====== LISTED RECORDS

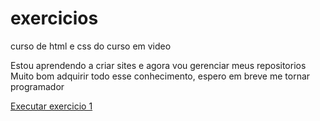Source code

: # exercicios
curso de html e css do curso em video

Estou aprendendo a criar sites e agora vou gerenciar meus repositorios 
Muito bom adquirir todo esse conhecimento, espero em breve me tornar programador

<a href="https://github.com/luiszsaldanha/exercicios/blob/main/ex001/index.html"> Executar exercicio 1 <a>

============

● **WHAT YOU NEED TO DO**:
Each line from the one containing "Muito bom adquirir" through the end of the listing above should be copied exactly, with no other line included.

● **ANSWER AREA**:
Muito bom adquirir todo esse conhecimento, espero em breve me tornar programador

<a href="https://github.com/luiszsaldanha/exercicios/blob/main/ex001/index.html"> Executar exercicio 1 <a>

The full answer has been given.